Exercise brief:
Please restate word for word the lines of the entries below from the one with "# Carmine's Retribution" to the one with "These guys said", inclusive, and leave out every picture.
——
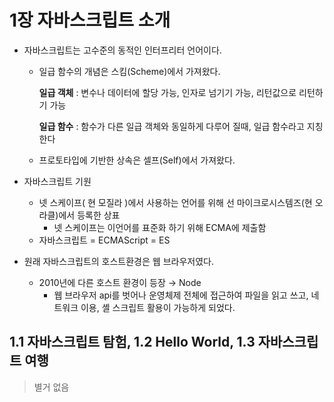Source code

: # 1장 자바스크립트 소개

- 자바스크립트는 고수준의 동적인 인터프리터 언어이다.
    - 일급 함수의 개념은 스킴(Scheme)에서 가져왔다.
        
        **일급 객체** : 변수나 데이터에 할당 가능, 인자로 넘기기 가능, 리턴값으로 리턴하기 가능
        
        **일급 함수** : 함수가 다른 일급 객체와 동일하게 다루어 질때, 일급 함수라고 지칭한다
        
    - 프로토타입에 기반한 상속은 셀프(Self)에서 가져왔다.
    
- 자바스크립트 기원
    - 넷 스케이프( 현 모질라 )에서 사용하는 언어를 위해 선 마이크로시스템즈(현 오라클)에서 등록한 상표
        - 넷 스케이프는 이언어를 표준화 하기 위해 ECMA에 제출함
    - 자바스크립트 = ECMAScript = ES

- 원래 자바스크립트의 호스트환경은 웹 브라우저였다.
    - 2010년에  다른 호스트 환경이 등장 → Node
        - 웹 브라우저 api를 벗어나 운영체제 전체에 접근하여 파일을 읽고 쓰고, 네트워크 이용, 셸 스크립트 활용이 가능하게 되었다.
        

## 1.1 자바스크립트 탐험, 1.2 Hello World, 1.3 자바스크립트 여행

> 별거 없음
>
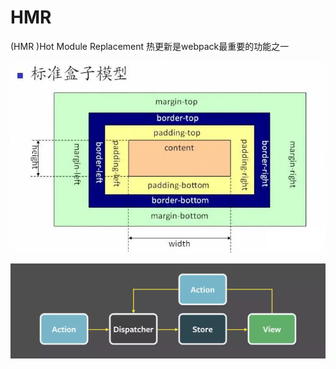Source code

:# HMR

\(HMR \)Hot Module Replacement 热更新是webpack最重要的功能之一

![](../.gitbook/assets/image%20%2897%29.png)

![](../.gitbook/assets/image%20%2889%29.png)

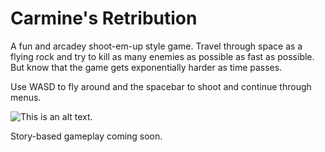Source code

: # Carmine's Retribution
A fun and arcadey shoot-em-up style game. Travel through space as a flying rock and try to kill as many enemies as possible as fast as possible. But know that the game gets exponentially harder as time passes.

Use WASD to fly around and the spacebar to shoot and continue through menus.

![This is an alt text.](https://cdn.discordapp.com/attachments/546109762333442058/1233134697291452550/image.png?ex=662f496e&is=662df7ee&hm=65cd9b4d53bd510b8aa5b500a5a0a5dca900c536a4eae7d7448412c1376e9b00& "This is a sample image.")

Story-based gameplay coming soon.
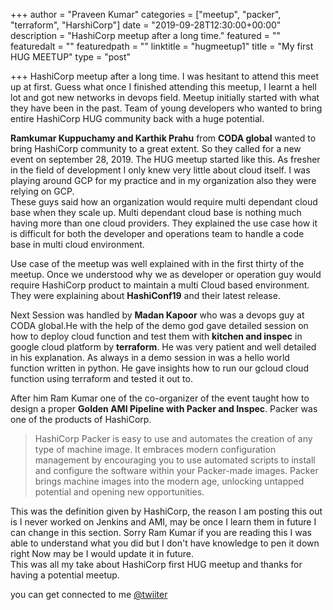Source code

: +++
author = "Praveen Kumar"
categories = ["meetup", "packer", "terraform", "HarshiCorp"]
date = "2019-09-28T12:30:00+00:00"
description = "HashiCorp meetup after a long time."
featured = ""
featuredalt = ""
featuredpath = ""
linktitle = "hugmeetup1"
title = "My first HUG MEETUP"
type = "post"

+++
HashiCorp meetup after a long time. I was hesitant to attend this meet up at first. Guess what once I finished attending this meetup, I learnt a hell lot and got new networks in devops field. Meetup initially started with what they have been in the past. Team of young developers who wanted to bring entire HashiCorp HUG community back with a huge potential.

   
**Ramkumar Kuppuchamy and Karthik Prahu** from **CODA global** wanted to bring HashiCorp community to a great extent. So they called for a new event on september 28, 2019. The HUG meetup started like this. As fresher in the field of development I only knew very little about cloud itself. I was playing around GCP for my practice and in my organization also they were relying on GCP.  
These guys said how an organization would require multi dependant cloud base when they scale up. Multi dependant cloud base is nothing much having more than one cloud providers. They explained the use case how it is difficult for both the developer and operations team to handle a code base in multi cloud environment.

Use case of the meetup was well explained with in the first thirty of the meetup. Once we understood why we as developer or operation guy would require HashiCorp product to maintain a multi Cloud based environment. They were explaining about **HashiConf19** and their latest release.

Next Session was handled by **Madan Kapoor** who was a devops guy at CODA global.He with the help of the demo god gave detailed session on how to deploy cloud function and test them with **kitchen and inspec** in google cloud platform by **terraform**. He was very patient and well detailed in his explanation. As always in a demo session in was a hello world function written in python. He gave insights how to run our gcloud cloud function using terraform and tested it out to.

After him Ram Kumar one of the co-organizer of the event taught how to design a proper **Golden AMI Pipeline with Packer and Inspec**. Packer was one of the products of HashiCorp. 

> HashiCorp Packer is easy to use and automates the creation of any type of machine image. It embraces modern configuration management by encouraging you to use automated scripts to install and configure the software within your Packer-made images. Packer brings machine images into the modern age, unlocking untapped potential and opening new opportunities.

  
This was the definition given by HashiCorp, the reason I am posting this out is I never worked on Jenkins and AMI, may be once I learn them in future I can change in this section. Sorry Ram Kumar if you are reading this I was able to understand what you did but I don't have knowledge to pen it down right Now may be I would update it in future.  
This was all my take about HashiCorp first HUG meetup and thanks for having a potential meetup.

you can get connected to me [@twiiter](https://twitter.com/praveenpkg8 "Twitter")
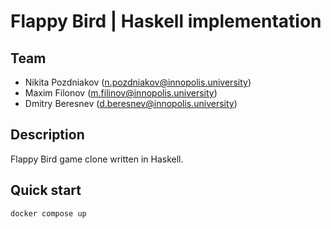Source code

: # Flappy Bird | Haskell implementation

## Team

- Nikita Pozdniakov (n.pozdniakov@innopolis.university)
- Maxim Filonov (m.filinov@innopolis.university)
- Dmitry Beresnev (d.beresnev@innopolis.university)

## Description

Flappy Bird game clone written in Haskell.

## Quick start

`docker compose up`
——
Exercise response:
: # Carmine's Retribution
A fun and arcadey shoot-em-up style game. Travel through space as a flying rock and try to kill as many enemies as possible as fast as possible. But know that the game gets exponentially harder as time passes.

Use WASD to fly around and the spacebar to shoot and continue through menus.

![This is an alt text.](https://cdn.discordapp.com/attachments/546109762333442058/1233134697291452550/image.png?ex=662f496e&is=662df7ee&hm=65cd9b4d53bd510b8aa5b500a5a0a5dca900c536a4eae7d7448412c1376e9b00& "This is a sample image.")

Story-based gameplay coming soon.
Source code

: +++
author = "Praveen Kumar"
categories = ["meetup", "packer", "terraform", "HarshiCorp"]
date = "2019-09-28T12:30:00+00:00"
description = "HashiCorp meetup after a long time."
featured = ""
featuredalt = ""
featuredpath = ""
linktitle = "hugmeetup1"
title = "My first HUG MEETUP"
type = "post"

+++
HashiCorp meetup after a long time. I was hesitant to attend this meet up at first. Guess what once I finished attending this meetup, I learnt a hell lot and got new networks in devops field. Meetup initially started with what they have been in the past. Team of young developers who wanted to bring entire HashiCorp HUG community back with a huge potential.

   
**Ramkumar Kuppuchamy and Karthik Prahu** from **CODA global** wanted to bring HashiCorp community to a great extent. So they called for a new event on september 28, 2019. The HUG meetup started like this. As fresher in the field of development I only knew very little about cloud itself. I was playing around GCP for my practice and in my organization also they were relying on GCP.  
These guys said how an organization would require multi dependant cloud base when they scale up. Multi dependant cloud base is nothing much having more than one cloud providers. They explained the use case how it is difficult for both the developer and operations team to handle a code base in multi cloud environment.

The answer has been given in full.